The increase in the Welsh primary schools was accompanied by a demand for a Welsh secondary education, and the first such schools opened in Flintshire, Ysgol Gyfun Glan Clwyd and Ysgol Maes Garmon in areas in which the great majority of the parents were monolingual English. The success of these schools were followed by Ysgol Rhydfelen in Glamorganshire in 1962 and by many others by the 1980's.
It may have taken a long while, and for many, it might have been too late, but the change in the attitude of the Welsh people toward their language has been dramatic since 1962. Not only that, but great strides have been made in convincing immigrants to Wales that their children would not suffer the loss of their English language if they were to be taught through the medium of Welsh, and that a bilingual education may well be superior to one that confines them to a single language. Many a non-Welsh speaking parent is now anxious to point with pride at the achievement of their children in the Welsh language. It is no longer fashionable in Wales to refer to the language as "dying," and the activities of the Eisteddfod as "the kicks of a dying nation," sentiments the author heard at Swansea in 1964. What caused the sea-change?

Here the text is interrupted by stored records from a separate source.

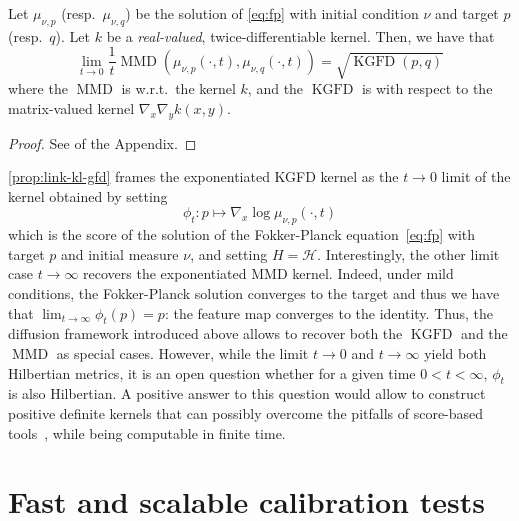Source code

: \documentclass{uai2023} %
\begin{document}
\begin{proposition}\label{prop:link-kl-gfd}
    Let $\mu_{\nu, p} $ (resp.\ $ \mu_{\nu, q} $)
    be the solution of \cref{eq:fp} with initial
    condition $ \nu $ and target $ p $ (resp.\ $q$). Let $ k $ be a \emph{real-valued},
    twice-differentiable kernel.
    Then, we have that
    \begin{equation*}
        \lim_{t \to 0} \frac{1}{t}\operatorname{MMD}(\mu_{\nu, p}(\cdot, t), \mu_{\nu, q}(\cdot, t)) = \sqrt { \operatorname{KGFD}(p, q) } 
    \end{equation*}
    where the $ \operatorname{MMD} $ is w.r.t.\ the kernel $ k $, and the $\operatorname{KGFD}$ is with respect to the matrix-valued kernel
    $ \nabla_{x} \nabla_{ y } k(x, y) $.
\end{proposition}
\begin{proof}
    See  of the Appendix.
\end{proof}
\cref{prop:link-kl-gfd} frames the exponentiated KGFD kernel as the $ t  \to 0
$ limit of the kernel obtained by setting
\begin{equation*}
\phi_t \colon p  \longmapsto \nabla_x \log \mu_{\nu, p}(\cdot, t)
\end{equation*}
which is the score of the solution of the Fokker-Planck equation~\cref{eq:fp}
with target $ p $ and initial measure $ \nu $, and setting $ H = \mathcal  H $.
Interestingly, the other limit case $ t  \to \infty $ recovers 
the exponentiated MMD kernel.
Indeed, under mild conditions, the Fokker-Planck solution converges to the
target and thus we have that $ \lim_{  t \to \infty }\phi_t(p) = p  $: the
feature map converges to the identity. Thus, the diffusion framework introduced
above allows to recover both the $ \operatorname{KGFD} $ and the $ \operatorname{MMD} $ as
special cases. However, while the limit $ t  \to 0 $ and $ t  \to \infty $
yield both Hilbertian metrics, it is an open question whether for a given time
$0 < t < \infty$,  $ \phi_t $ is also Hilbertian. A positive answer to this question would
allow to construct positive definite kernels that can possibly overcome the
pitfalls of score-based tools~\citep{wenliang2020blindness, zhang2022towards},
while being computable in finite time.

\section{Fast and scalable calibration tests}\label{sec:fast-calibration-tests}
\end{document}
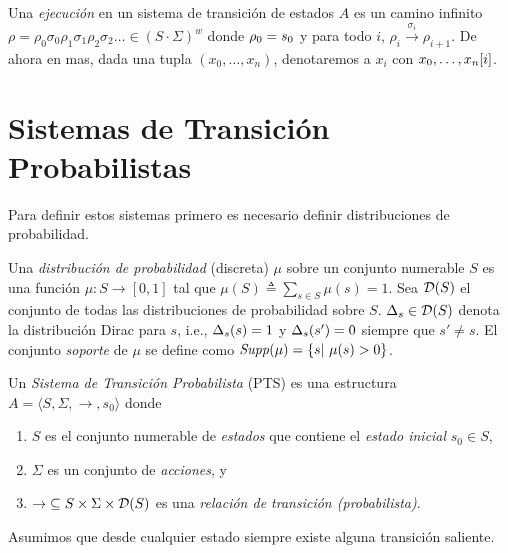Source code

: Una \emph{ejecución} en un sistema de transición de estados $A$ es un camino infinito $\rho = \rho_0 \sigma_0 \rho_1 \sigma_1  \rho_2 \sigma_2 \dots \in (S \cdot \Sigma)^{w}$ 
donde $\rho_0 = \InitState$ y para todo $i$, $\rho_i \xrightarrow{\sigma_i} \rho_{i+1}$. De ahora en mas, dada una tupla $(x_0,\dots,x_n)$, denotaremos a $x_i$ con  $\pr{i}{x_0,\dots,x_n}$.



\section{Sistemas de Transición Probabilistas} 

Para definir estos sistemas primero es necesario definir distribuciones de probabilidad.

Una \emph{distribución de probabilidad} (discreta) $\mu$ sobre un conjunto numerable $S$ es una función $\mu: S \rightarrow [0, 1] $  tal que $\mu(S) \triangleq \sum_{s \in S} \mu(s) = 1$. 
Sea $\Dist(S)$ el conjunto de todas las distribuciones de probabilidad sobre $S$. $\Dirac_s \in \Dist(S)$ denota la distribución Dirac para $s$, i.e., $\Dirac_s(s) =1$ y $\Dirac_s(s') = 0$ siempre que $s'\neq s$.
El conjunto \textit{soporte} de $\mu$ se define como $\support{\mu} = \{s |~\mu (s) > 0\}$.


Un \emph{Sistema de Transición Probabilista} (PTS) es una estructura $A = \langle S, \Sigma, \rightarrow, s_0 \rangle$ 
donde 
\begin{enumerate}
\item%
  $S$ es el conjunto numerable de \emph{estados} que contiene el
  \emph{estado inicial} $s_0 \in S$,
\item%
  $\Sigma$ es un conjunto de \emph{acciones}, y
\item%
  ${\rightarrow} \subseteq S \times \Sigma \times \Dist(S)$ es una
  \emph{relación de transición (probabilista)}.
\end{enumerate}
Asumimos que desde cualquier estado siempre existe alguna transición saliente.

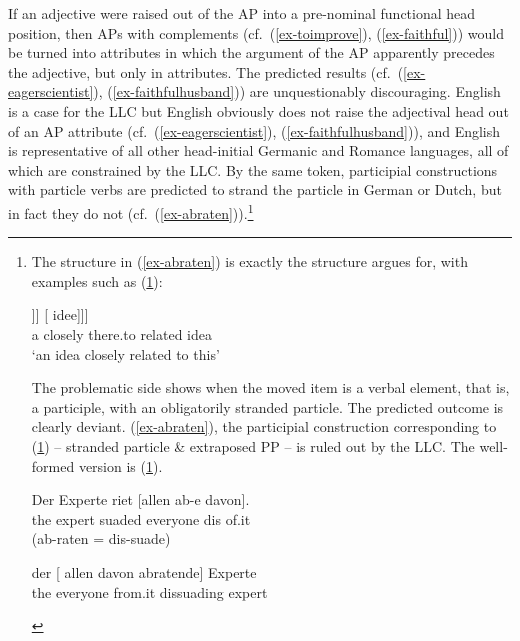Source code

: \documentclass[output=paper
  ,nobabel
  ,uniformtopskip %
]{langscibook}
\begin{document}
If an adjective were raised out of the AP into a pre-nominal functional head position, then APs with complements (cf.\ (\ref{ex-toimprove}), (\ref{ex-faithful})) would be turned into attributes in which the argument of the AP apparently precedes the adjective, but only in attributes. The predicted results (cf.\ (\ref{ex-eagerscientist}), (\ref{ex-faithfulhusband})) are unquestionably discouraging. English is a case for the LLC but English obviously does not raise the adjectival head out of an AP attribute (cf.\ (\ref{ex-eagerscientist}), (\ref{ex-faithfulhusband})), and English is representative of all other head-initial Germanic and Romance languages, all of which are constrained by the LLC. By the same token, participial constructions with particle verbs are predicted to strand the particle in German or Dutch, but in fact they do not (cf.\ (\ref{ex-abraten})).\footnote{
The structure in (\ref{ex-abraten}) is exactly the structure \citet[350]{Corver1997} argues for, with examples such as (\ref{ex-daaraan}):

\ea\label{ex-daaraan}
\gll [\sub{DP} een {[\sub{NP} [\sub{AgrP} PRO [\sub{Agr$'$}} [nauw t\textsubscript{i} daaraan] [\sub{Agr} verwante\textsubscript{i}]]] [ idee]]]\\
{} a {} \spacebr{}closely {} there.to {} related {} idea\\
\glt `an idea closely related to this'
\z

\noindent
The problematic side shows when the moved item is a verbal element, that is, a participle, with an
obligatorily stranded particle. The predicted outcome is clearly deviant. (\ref{ex-abraten}), the participial construction corresponding to (\ref{ex-perte}) – stranded particle \& extraposed PP – is ruled out by the LLC. The well-formed version is (\ref{ex-dissuading}).

\begin{exe}
\ex\label{ex-perte}
\gll Der Experte riet [allen ab-e davon]. \\
     the expert suaded \spacebr{}everyone dis of.it\\ (ab-raten = dis-suade)

\ex\label{ex-dissuading}
\gll der [ allen davon abratende] Experte \\
     the {}        everyone from.it dissuading expert\\
\end{exe}\vspace{-\baselineskip}
}
\end{document}

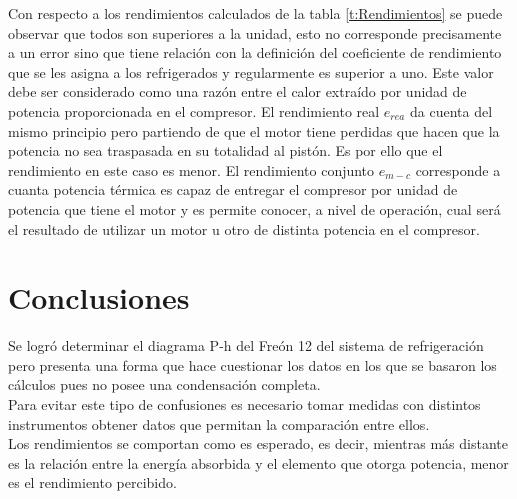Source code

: \documentclass[11pt,letterpaper]{extarticle}        %
\numberwithin{equation}{section}                    %
\begin{document}
Con respecto a los rendimientos calculados de la tabla \ref{t:Rendimientos} se puede observar que todos son superiores a la unidad, esto no corresponde precisamente a un error sino que tiene relación con la definición del coeficiente de rendimiento que se les asigna a los refrigerados y regularmente es superior a uno. Este valor debe ser considerado como una razón entre el calor extraído por unidad de potencia proporcionada en el compresor. El rendimiento real $e_{rea}$ da cuenta del mismo principio pero partiendo de que el motor tiene perdidas que hacen que la potencia no sea traspasada en su totalidad al pistón. Es por ello que el rendimiento en este caso es menor. El rendimiento conjunto $e_{m-c}$ corresponde a cuanta potencia térmica es capaz de entregar el compresor por unidad de potencia que tiene el motor y es permite conocer, a nivel de operación, cual será el resultado de utilizar un motor u otro de distinta potencia en el compresor.



\section{Conclusiones}

Se logró determinar el diagrama P-h del Freón 12 del sistema de refrigeración pero presenta una forma que hace cuestionar los datos en los que se basaron los cálculos pues no posee una condensación completa.\\

Para evitar este tipo de confusiones es necesario tomar medidas con distintos instrumentos obtener datos que permitan la comparación entre ellos.\\

Los rendimientos se comportan como es esperado, es decir, mientras más distante es la relación entre la energía absorbida y el elemento que otorga potencia, menor es el rendimiento percibido.

\newpage
\end{document}
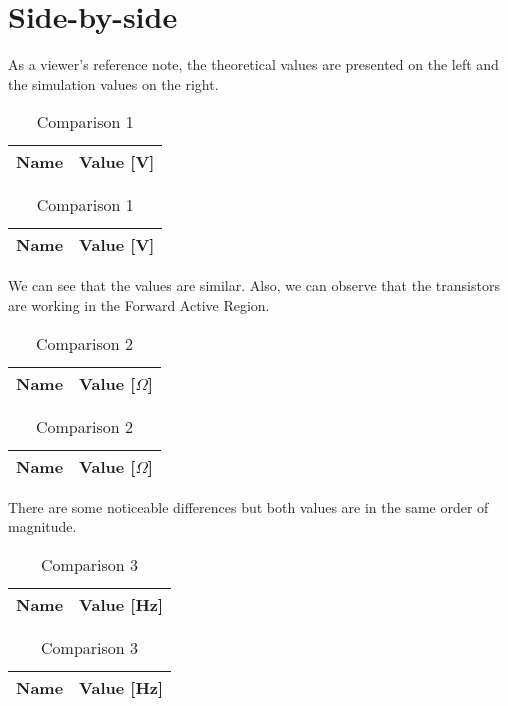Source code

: \section{Side-by-side}
\label{sec:sbs}

As a viewer's reference note, the theoretical values are presented on the left and the simulation values on the right.

\begin{table}[h]
\begin{center}
  \begin{tabular}{|c|c|}
    \hline    
    {\bf Name} & {\bf Value [V]} \\ \hline
    
    \hline
  \end{tabular}
  \begin{tabular}{|c||c|}
    \hline    
    {\bf Name} & {\bf Value [V]} \\ \hline
    
    \hline
  \end{tabular}
  \caption{Comparison 1}
  \label{tab:comparison 1}
\end{center}
\end{table}
\FloatBarrier

We can see that the values are similar. Also, we can observe that the transistors are working in the Forward Active Region.

\begin{table}[h]
\begin{center}
  \begin{tabular}{|c|c|}
    \hline    
    {\bf Name} & {\bf Value [$\Omega$]} \\ \hline
    
    \hline
  \end{tabular}
  \begin{tabular}{|c||c|}
    \hline    
    {\bf Name} & {\bf Value [$\Omega$]} \\ \hline
    
    \hline
  \end{tabular}
  \caption{Comparison 2}
  \label{tab:comparison 2}
\end{center}
\end{table}

There are some noticeable differences but both values are in the same order of magnitude.


\begin{table}[h]
\begin{center}
  \begin{tabular}{|c|c|}
    \hline    
    {\bf Name} & {\bf Value [Hz]} \\ \hline
    
    \hline
  \end{tabular}
  \begin{tabular}{|c||c|}
    \hline    
    {\bf Name} & {\bf Value [Hz]} \\ \hline
    
    \hline
  \end{tabular}
  \caption{Comparison 3}
  \label{tab:comparison 3}
\end{center}
\end{table}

One place we can start to look for the answer is the media, especially public radio. Beginning in 1922, the BBC broadcasts in Wales were eagerly awaited. its voice, however, was one that gave prestige and authority to its views, the voice of a public-school-educated upper-class Englishman. In addition, the majority of broadcasts led a majority of British people to believe that a BBC accent was not only desirable, but was the correct one, and that their own accent, dialect, or in the case of much of Wales, their language, was inferior. It was Radio Eireann, the voice of the Irish Republic, that broadcast the only regular Welsh language material, beginning in 1927.
At time, and for a long period afterward, incredible as it now seems, the head of the BBC station in Cardiff ignored protests from devotees of the Welsh language who wished to hear Welsh language programs. There were then almost one million speakers of Welsh. But aided by such attitudes of those in authority, a rapid decline was about to begin. This was not inevitable. Perhaps the language would have even advanced, given sufficient air time in the late 1920's and early 30's. The problem was that most Welsh listeners enjoyed their English language programs; it was only the few who realized that their enjoyment was coming at the expense of their cherished, native tongue.